(Saved entries)
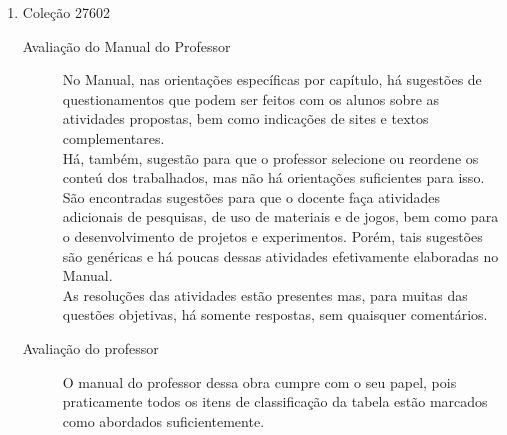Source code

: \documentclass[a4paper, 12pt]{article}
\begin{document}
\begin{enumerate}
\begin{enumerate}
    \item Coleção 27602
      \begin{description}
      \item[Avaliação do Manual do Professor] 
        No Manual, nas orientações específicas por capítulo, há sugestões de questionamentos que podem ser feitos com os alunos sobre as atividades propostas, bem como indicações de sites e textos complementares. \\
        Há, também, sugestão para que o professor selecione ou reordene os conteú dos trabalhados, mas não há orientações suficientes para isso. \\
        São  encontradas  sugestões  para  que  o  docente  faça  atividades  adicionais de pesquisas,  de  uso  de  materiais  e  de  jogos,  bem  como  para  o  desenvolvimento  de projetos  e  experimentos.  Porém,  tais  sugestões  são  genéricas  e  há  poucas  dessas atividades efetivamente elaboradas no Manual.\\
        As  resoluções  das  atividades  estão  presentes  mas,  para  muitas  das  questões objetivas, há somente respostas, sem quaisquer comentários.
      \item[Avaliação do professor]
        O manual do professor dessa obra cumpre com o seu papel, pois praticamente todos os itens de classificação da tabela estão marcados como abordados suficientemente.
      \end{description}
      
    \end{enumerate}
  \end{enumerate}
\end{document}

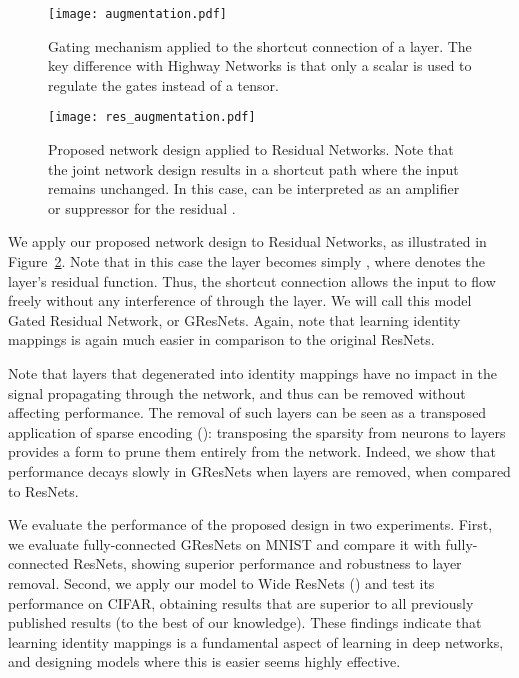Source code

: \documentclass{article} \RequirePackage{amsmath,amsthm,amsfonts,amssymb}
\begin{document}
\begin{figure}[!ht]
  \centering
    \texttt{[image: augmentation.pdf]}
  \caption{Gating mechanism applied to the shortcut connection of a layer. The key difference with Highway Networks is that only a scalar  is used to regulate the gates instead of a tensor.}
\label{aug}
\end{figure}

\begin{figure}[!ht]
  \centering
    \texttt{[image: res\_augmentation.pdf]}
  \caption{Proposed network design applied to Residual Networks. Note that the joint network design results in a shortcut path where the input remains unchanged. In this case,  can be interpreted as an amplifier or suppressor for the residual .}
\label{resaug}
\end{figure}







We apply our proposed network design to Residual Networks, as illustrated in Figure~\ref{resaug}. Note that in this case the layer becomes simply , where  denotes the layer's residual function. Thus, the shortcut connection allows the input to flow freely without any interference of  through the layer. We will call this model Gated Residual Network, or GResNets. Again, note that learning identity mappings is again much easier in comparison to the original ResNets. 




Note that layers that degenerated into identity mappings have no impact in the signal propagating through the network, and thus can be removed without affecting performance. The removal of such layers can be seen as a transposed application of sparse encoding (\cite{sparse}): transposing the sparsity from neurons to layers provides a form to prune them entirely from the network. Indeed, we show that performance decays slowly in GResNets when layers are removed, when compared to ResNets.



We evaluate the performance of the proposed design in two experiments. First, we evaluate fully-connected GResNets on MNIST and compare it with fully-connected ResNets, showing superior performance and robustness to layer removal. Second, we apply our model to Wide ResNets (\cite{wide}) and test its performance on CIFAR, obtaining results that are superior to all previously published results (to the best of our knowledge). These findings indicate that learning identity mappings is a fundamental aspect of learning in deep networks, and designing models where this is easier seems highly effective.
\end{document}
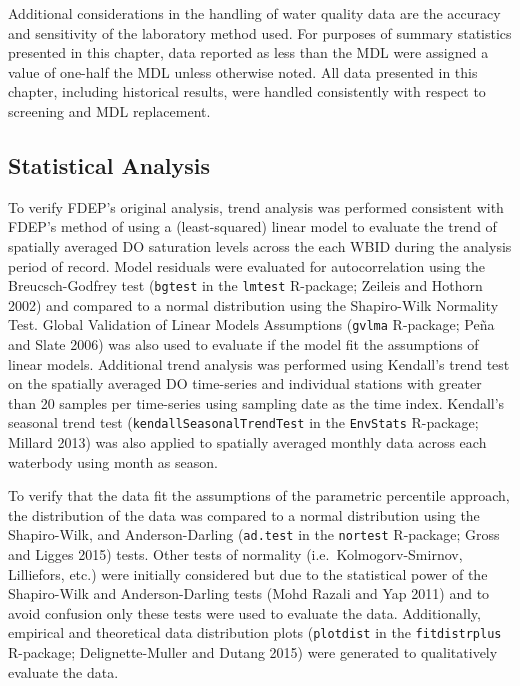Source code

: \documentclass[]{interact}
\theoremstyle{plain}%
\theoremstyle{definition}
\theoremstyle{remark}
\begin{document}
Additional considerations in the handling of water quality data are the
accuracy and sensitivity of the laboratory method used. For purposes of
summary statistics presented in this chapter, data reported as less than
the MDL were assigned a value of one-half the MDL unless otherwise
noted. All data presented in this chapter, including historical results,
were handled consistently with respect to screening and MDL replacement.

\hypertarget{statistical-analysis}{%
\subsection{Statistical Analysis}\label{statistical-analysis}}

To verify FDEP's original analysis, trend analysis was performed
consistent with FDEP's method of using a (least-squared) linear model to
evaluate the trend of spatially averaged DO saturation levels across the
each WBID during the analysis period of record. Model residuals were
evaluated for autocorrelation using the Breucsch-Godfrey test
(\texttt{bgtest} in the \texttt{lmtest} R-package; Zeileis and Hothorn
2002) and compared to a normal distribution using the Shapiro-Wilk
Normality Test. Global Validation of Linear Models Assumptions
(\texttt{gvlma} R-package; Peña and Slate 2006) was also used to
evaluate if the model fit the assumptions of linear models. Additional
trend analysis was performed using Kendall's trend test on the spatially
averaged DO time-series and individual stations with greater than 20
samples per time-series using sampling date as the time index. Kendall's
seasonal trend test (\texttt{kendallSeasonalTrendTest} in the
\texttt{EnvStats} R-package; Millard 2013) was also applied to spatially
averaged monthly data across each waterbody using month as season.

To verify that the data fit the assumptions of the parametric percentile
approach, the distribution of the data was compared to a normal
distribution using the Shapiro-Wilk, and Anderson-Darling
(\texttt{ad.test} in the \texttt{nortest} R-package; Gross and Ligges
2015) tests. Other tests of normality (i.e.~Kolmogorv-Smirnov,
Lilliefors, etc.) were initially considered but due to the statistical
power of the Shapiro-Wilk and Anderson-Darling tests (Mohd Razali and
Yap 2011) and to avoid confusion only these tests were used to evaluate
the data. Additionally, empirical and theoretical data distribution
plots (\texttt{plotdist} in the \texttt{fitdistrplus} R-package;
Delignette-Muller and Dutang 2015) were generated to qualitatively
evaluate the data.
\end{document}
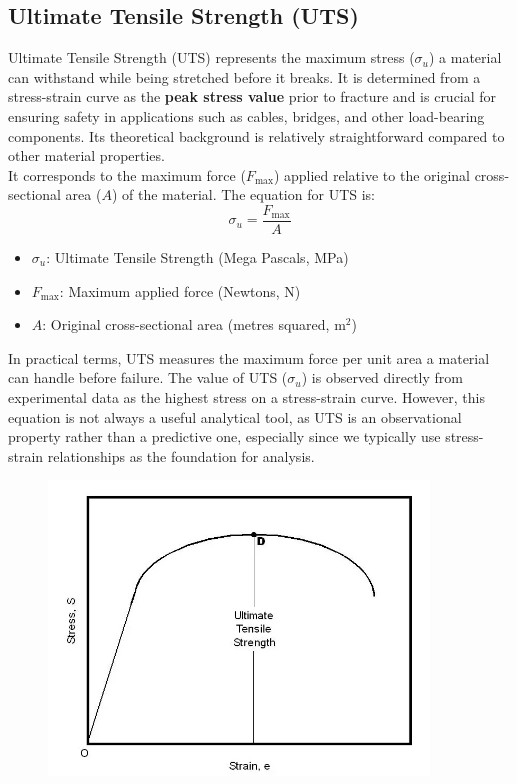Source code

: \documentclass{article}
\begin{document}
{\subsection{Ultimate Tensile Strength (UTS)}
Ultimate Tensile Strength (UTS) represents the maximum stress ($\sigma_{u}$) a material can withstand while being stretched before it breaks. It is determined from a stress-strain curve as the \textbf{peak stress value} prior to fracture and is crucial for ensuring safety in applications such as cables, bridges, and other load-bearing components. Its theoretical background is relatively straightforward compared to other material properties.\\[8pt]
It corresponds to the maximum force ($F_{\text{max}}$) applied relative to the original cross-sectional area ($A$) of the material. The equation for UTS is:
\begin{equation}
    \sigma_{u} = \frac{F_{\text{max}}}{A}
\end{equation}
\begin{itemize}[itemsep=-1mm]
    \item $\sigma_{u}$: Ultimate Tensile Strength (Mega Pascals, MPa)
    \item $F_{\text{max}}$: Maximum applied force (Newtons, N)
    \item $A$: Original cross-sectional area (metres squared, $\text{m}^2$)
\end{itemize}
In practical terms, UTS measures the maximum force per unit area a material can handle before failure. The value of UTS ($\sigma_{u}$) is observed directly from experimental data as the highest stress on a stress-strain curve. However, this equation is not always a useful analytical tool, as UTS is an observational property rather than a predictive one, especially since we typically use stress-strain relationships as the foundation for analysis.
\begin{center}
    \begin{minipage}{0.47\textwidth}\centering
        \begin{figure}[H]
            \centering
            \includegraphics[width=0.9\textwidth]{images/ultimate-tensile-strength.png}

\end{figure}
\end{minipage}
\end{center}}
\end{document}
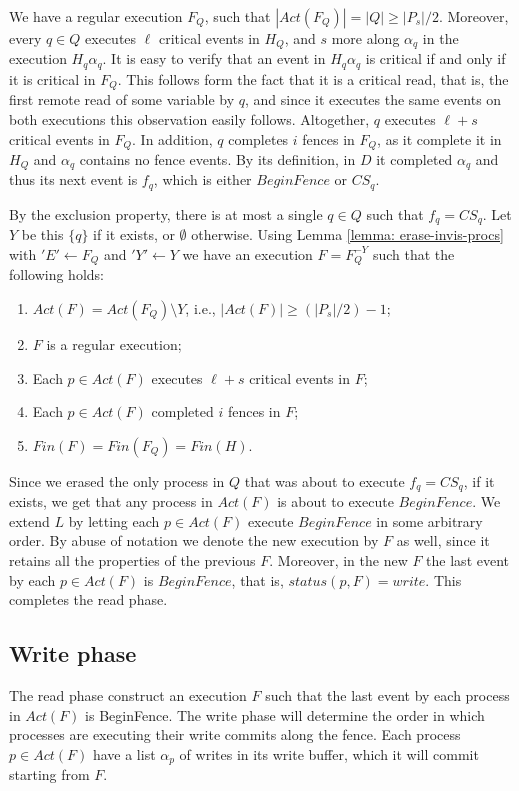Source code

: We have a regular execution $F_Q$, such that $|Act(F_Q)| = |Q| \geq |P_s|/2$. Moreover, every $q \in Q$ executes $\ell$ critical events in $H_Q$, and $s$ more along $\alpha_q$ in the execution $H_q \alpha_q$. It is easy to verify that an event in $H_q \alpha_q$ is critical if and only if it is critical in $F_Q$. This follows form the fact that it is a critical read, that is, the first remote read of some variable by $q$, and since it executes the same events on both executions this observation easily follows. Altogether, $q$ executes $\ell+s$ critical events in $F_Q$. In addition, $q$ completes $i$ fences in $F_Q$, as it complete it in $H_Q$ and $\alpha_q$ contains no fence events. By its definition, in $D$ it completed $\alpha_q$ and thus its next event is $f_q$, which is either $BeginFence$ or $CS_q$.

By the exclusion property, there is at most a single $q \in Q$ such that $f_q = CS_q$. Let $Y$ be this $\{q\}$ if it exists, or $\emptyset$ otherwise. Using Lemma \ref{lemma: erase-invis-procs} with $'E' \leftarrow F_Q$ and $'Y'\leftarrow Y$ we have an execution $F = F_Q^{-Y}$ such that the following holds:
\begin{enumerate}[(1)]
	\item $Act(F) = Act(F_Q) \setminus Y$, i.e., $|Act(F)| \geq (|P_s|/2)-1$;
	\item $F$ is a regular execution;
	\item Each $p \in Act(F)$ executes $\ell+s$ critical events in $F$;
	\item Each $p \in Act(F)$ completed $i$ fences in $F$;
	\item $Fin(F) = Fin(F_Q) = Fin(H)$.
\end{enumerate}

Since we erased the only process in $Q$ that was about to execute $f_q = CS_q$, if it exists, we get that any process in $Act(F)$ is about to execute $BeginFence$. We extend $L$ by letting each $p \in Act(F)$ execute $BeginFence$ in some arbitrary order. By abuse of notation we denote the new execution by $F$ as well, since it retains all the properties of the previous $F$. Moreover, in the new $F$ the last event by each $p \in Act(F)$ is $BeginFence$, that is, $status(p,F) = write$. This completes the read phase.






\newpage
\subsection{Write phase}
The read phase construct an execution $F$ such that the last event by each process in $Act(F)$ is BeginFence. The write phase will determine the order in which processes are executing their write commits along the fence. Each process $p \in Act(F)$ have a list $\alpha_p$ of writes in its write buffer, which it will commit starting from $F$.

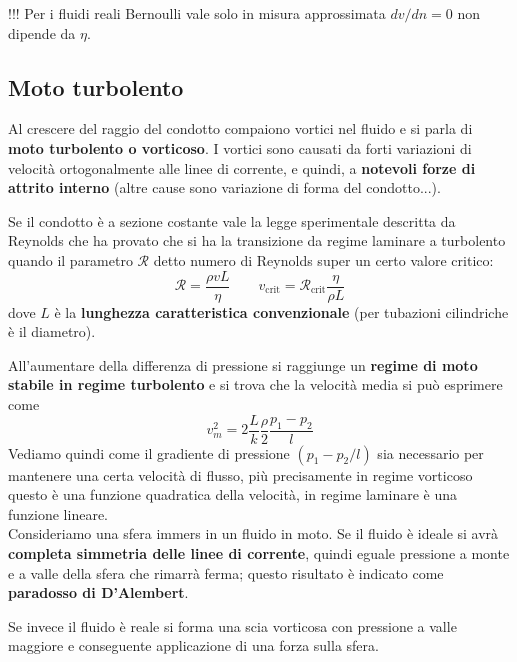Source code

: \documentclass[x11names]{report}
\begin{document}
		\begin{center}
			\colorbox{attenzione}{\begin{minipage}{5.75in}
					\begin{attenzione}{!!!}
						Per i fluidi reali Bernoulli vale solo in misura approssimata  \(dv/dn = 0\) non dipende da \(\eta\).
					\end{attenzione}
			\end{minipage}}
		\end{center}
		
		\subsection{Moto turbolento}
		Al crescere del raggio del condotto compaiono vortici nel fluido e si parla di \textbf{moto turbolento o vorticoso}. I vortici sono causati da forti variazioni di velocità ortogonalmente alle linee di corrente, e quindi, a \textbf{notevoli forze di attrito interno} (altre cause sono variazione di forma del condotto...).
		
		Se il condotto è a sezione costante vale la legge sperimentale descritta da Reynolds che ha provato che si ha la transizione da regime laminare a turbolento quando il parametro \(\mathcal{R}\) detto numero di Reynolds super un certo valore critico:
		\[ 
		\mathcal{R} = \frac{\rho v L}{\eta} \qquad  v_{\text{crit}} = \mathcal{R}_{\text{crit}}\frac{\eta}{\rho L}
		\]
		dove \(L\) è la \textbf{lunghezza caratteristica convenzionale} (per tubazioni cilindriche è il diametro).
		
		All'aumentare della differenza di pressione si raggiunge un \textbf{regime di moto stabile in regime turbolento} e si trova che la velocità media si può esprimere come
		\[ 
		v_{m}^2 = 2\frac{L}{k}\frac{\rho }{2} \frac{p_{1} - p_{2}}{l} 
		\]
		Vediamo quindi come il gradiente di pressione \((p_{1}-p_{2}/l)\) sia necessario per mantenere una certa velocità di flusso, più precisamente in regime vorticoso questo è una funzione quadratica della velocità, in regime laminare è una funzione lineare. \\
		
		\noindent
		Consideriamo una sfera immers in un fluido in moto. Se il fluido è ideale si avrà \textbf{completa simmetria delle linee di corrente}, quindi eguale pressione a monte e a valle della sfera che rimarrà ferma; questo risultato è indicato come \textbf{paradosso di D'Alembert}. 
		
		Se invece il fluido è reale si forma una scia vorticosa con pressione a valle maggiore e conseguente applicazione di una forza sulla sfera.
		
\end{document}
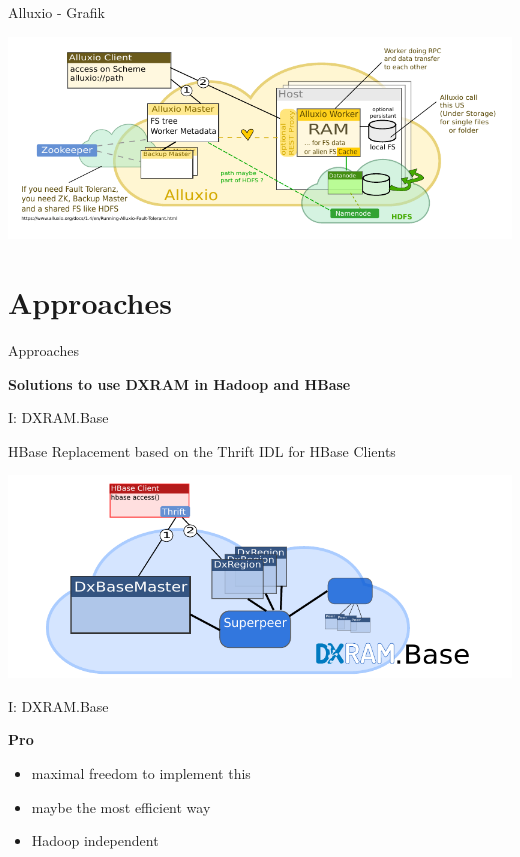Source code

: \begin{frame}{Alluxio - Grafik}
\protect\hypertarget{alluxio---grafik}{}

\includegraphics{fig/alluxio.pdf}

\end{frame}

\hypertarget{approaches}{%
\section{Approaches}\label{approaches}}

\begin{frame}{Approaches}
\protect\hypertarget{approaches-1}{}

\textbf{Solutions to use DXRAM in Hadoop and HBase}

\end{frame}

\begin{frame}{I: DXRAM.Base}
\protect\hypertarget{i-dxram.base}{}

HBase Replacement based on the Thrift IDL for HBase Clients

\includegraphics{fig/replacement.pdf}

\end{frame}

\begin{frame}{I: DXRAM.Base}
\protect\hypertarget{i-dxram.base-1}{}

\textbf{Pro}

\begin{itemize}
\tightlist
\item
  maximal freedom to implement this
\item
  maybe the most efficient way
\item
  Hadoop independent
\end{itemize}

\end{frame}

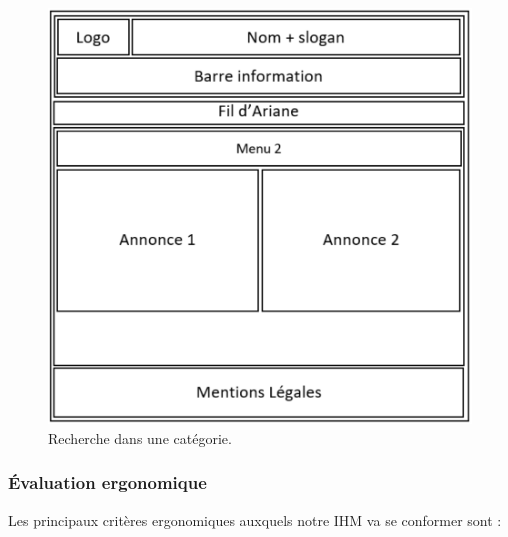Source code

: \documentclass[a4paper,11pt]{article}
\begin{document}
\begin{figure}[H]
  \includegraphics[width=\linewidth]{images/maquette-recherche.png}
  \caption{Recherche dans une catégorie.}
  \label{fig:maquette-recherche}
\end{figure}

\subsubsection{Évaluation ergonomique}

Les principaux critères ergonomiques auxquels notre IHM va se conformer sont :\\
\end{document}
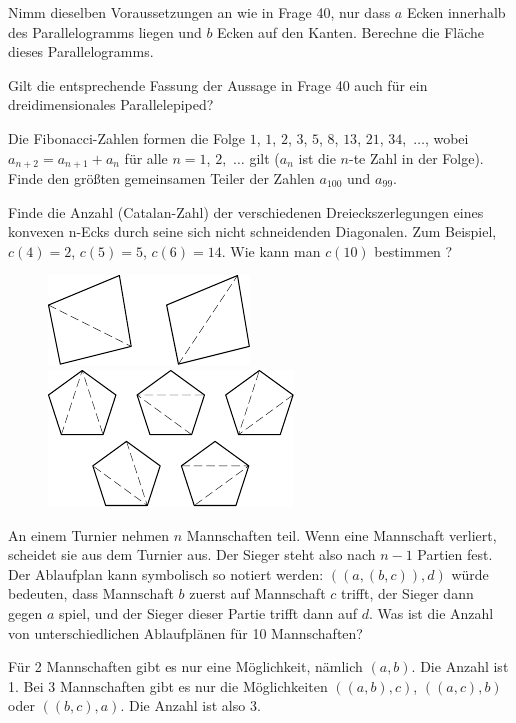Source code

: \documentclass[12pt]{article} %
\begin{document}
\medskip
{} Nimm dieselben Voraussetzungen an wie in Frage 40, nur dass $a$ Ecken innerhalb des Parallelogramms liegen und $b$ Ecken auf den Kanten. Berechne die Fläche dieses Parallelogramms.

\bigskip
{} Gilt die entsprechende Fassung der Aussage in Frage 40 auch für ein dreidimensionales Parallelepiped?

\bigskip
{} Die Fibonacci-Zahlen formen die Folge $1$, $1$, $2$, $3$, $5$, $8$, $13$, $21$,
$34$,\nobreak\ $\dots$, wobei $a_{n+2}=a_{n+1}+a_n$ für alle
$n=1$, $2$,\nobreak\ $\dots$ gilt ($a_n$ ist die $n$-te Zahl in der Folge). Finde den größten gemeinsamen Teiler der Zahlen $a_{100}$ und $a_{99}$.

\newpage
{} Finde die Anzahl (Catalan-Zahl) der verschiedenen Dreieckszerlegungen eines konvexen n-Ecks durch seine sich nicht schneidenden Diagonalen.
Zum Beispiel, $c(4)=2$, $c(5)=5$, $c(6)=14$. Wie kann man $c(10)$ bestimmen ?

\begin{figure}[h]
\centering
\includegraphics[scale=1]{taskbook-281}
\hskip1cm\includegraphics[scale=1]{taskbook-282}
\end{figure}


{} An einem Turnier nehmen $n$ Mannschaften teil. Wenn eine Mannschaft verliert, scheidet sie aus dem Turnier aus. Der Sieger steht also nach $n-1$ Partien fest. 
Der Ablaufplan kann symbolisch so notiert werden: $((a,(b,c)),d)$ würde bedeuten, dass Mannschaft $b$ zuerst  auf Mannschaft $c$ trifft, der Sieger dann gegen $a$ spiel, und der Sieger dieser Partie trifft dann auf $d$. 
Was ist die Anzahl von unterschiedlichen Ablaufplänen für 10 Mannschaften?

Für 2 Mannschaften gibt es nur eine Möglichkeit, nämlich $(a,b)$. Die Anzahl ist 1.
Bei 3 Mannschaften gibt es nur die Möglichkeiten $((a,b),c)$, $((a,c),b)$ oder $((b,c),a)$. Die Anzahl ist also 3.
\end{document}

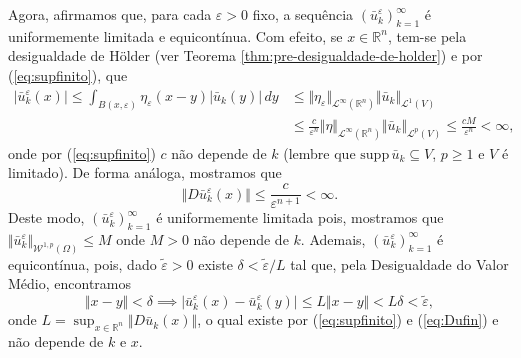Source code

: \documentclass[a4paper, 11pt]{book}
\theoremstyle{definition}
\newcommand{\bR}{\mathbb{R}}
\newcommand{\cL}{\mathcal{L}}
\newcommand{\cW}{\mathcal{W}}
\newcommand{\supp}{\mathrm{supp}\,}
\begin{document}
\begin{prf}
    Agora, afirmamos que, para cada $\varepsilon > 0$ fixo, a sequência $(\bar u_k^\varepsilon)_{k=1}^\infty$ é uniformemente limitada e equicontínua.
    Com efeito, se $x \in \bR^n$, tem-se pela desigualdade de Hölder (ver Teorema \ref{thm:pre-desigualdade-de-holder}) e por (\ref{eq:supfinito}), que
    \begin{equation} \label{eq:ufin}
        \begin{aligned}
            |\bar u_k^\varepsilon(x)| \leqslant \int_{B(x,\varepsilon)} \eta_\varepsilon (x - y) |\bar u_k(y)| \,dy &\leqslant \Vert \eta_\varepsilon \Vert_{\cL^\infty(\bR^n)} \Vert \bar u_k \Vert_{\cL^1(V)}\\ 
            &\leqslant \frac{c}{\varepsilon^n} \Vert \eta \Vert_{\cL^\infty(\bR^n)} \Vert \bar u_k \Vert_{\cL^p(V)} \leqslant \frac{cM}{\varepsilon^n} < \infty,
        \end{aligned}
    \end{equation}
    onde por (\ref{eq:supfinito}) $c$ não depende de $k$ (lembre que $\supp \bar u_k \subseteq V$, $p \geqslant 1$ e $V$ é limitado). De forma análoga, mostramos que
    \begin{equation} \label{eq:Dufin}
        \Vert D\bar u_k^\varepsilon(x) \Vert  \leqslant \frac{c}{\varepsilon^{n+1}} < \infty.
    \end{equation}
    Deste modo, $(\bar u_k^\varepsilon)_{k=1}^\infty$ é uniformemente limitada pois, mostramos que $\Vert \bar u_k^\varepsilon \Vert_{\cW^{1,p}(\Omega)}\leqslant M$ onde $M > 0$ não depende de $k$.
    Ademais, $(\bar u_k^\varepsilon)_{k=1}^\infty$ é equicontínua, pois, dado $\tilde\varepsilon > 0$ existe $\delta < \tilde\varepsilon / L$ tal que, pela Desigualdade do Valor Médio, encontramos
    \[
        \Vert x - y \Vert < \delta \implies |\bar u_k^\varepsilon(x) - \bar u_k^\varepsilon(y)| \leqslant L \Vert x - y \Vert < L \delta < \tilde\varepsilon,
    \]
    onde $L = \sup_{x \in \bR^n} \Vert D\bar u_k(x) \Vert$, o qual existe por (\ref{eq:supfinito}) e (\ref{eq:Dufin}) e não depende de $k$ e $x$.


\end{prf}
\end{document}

THE PROBLEM ▸ Across the entries above, how many lines carry the word "equicontínua"? Write only the number.

EXERCISE RESPONSE ▸ 2